Just from personal experience, the fact that haskell types like Bool and Char are Storable combined with hsc's low level nature makes it easy to create memory corruption bugs by writing `(#poke Struct field) flag` instead of `(#poke Struct field) (toBool flag)`. The former will compile and likely work most of the time, but will corrupt memory, which will eventually result in a nondeterministic GC crash some time after the actual corruption. In my case, it took over a year to find the bug. I wound up writing a CStorable class that omits the dangerous instances, but a better solution is probably to use a higher level tool that doesn't make you manually specify the types of struct fields. I won't make the mistake again, and I wouldn't want to encourage anyone else to make it either. If I were writing a tutorial the very least I'd put in red flashing warnings.

Donn Cave

2:46 p.m.

quoth Evan Laforge

...

Just from personal experience, the fact that haskell types like Bool and Char are Storable combined with hsc's low level nature makes it easy to create memory corruption bugs by writing `(#poke Struct field) flag` instead of `(#poke Struct field) (toBool flag)`. The former will compile and likely work most of the time, but will corrupt memory, which will eventually result in a nondeterministic GC crash some time after the actual corruption. In my case, it took over a year to find the bug.

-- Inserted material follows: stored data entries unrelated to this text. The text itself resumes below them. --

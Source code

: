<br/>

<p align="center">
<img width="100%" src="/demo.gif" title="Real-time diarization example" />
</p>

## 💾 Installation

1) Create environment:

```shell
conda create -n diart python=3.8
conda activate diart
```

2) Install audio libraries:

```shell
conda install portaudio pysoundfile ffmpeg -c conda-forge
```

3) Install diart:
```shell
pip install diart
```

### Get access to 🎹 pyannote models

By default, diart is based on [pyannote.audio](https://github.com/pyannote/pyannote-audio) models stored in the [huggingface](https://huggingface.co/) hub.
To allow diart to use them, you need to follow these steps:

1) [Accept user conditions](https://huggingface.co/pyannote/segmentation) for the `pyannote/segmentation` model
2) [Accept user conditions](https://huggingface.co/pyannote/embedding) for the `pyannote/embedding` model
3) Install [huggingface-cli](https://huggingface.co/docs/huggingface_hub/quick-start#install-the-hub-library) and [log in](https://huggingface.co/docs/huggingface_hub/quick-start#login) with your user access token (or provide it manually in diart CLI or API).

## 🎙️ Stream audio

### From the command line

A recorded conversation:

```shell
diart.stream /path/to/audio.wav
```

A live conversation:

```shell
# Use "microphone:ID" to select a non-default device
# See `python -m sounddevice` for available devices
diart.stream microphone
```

Could you explain this problem a little further? I looked in my code and found lots of stuff like `(#poke termios, c_iflag) a iflag', so was alarmed for a moment, but naturally I've declared iflag Word32, via the hsc #type macro. And I'd expect the targets of poking to be like that - full of CChar and Word32 etc. - foreign types of the appropriate size. The idea that there'd be anything else in there changes the perspective somewhat, and if that's common, indeed the tutorial should account for it. (Or maybe I completely misunderstand what's going on here!) Donn

Evan Laforge

11 Nov 11 Nov

12:55 a.m.

On Mon, Nov 10, 2014 at 11:46 AM, Donn Cave wrote:

...

Could you explain this problem a little further? I looked in my code and found lots of stuff like `(#poke termios, c_iflag) a iflag', so was alarmed for a moment, but naturally I've declared iflag Word32, via the hsc #type macro. And I'd expect the targets of poking to be like that - full of CChar and Word32 etc. - foreign types of the appropriate size. The idea that there'd be anything else in there changes the perspective somewhat, and if that's common, indeed the tutorial should account for it.

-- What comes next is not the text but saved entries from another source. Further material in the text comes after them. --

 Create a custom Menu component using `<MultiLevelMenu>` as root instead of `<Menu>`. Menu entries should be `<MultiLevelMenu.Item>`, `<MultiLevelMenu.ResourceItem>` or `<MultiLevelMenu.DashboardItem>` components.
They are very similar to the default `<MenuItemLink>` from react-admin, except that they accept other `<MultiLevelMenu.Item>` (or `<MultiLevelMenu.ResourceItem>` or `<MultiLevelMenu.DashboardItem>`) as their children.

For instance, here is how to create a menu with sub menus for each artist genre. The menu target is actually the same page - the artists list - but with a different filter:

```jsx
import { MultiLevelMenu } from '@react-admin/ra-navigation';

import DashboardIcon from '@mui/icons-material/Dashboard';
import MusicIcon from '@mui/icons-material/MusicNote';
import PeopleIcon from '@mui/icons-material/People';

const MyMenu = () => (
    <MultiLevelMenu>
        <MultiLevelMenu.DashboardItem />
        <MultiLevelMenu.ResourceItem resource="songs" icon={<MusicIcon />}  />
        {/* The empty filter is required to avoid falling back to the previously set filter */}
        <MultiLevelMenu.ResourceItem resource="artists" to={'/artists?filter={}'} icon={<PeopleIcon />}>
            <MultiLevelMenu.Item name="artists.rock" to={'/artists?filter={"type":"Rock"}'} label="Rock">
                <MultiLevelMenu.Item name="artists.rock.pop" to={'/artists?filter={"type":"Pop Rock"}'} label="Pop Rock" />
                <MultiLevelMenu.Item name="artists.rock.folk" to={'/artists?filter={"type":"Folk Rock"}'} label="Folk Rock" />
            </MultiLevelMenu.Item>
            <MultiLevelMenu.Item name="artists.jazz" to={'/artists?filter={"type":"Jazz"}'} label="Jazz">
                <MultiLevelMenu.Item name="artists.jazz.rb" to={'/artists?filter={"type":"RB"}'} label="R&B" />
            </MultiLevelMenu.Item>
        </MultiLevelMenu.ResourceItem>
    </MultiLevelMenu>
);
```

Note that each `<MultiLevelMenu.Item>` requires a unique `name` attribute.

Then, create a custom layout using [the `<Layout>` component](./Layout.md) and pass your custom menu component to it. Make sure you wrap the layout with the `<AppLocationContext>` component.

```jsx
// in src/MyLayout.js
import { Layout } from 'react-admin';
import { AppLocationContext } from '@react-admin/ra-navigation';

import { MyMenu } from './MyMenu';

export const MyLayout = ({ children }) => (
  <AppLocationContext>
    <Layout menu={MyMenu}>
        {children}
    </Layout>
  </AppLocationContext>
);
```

(Or maybe I completely misunderstand what's going on here!)

If you've ensured that iflag is a C type, then you've avoided the problem. But if, for instance, iflag was a Char, not a CChar, and you poke it into a 'char' struct field forgetting to convert to a CChar, you'll get memory corruption. I don't know if it's a common mistake, but I sure made it (very infrequently, but once is enough, in fact once is even worse), and the compiler won't tell you if you did. When I mentioned it on the list way back when no one responded, so maybe other people don't fall into that trap.

Donn Cave

2:38 a.m.

quoth Evan Laforge ...

...

If you've ensured that iflag is a C type, then you've avoided the problem. But if, for instance, iflag was a Char, not a CChar, and you poke it into a 'char' struct field forgetting to convert to a CChar, you'll get memory corruption. I don't know if it's a common mistake, but I sure made it (very infrequently, but once is enough, in fact once is even worse), and the compiler won't tell you if you did. When I mentioned it on the list way back when no one responded, so maybe other people don't fall into that trap.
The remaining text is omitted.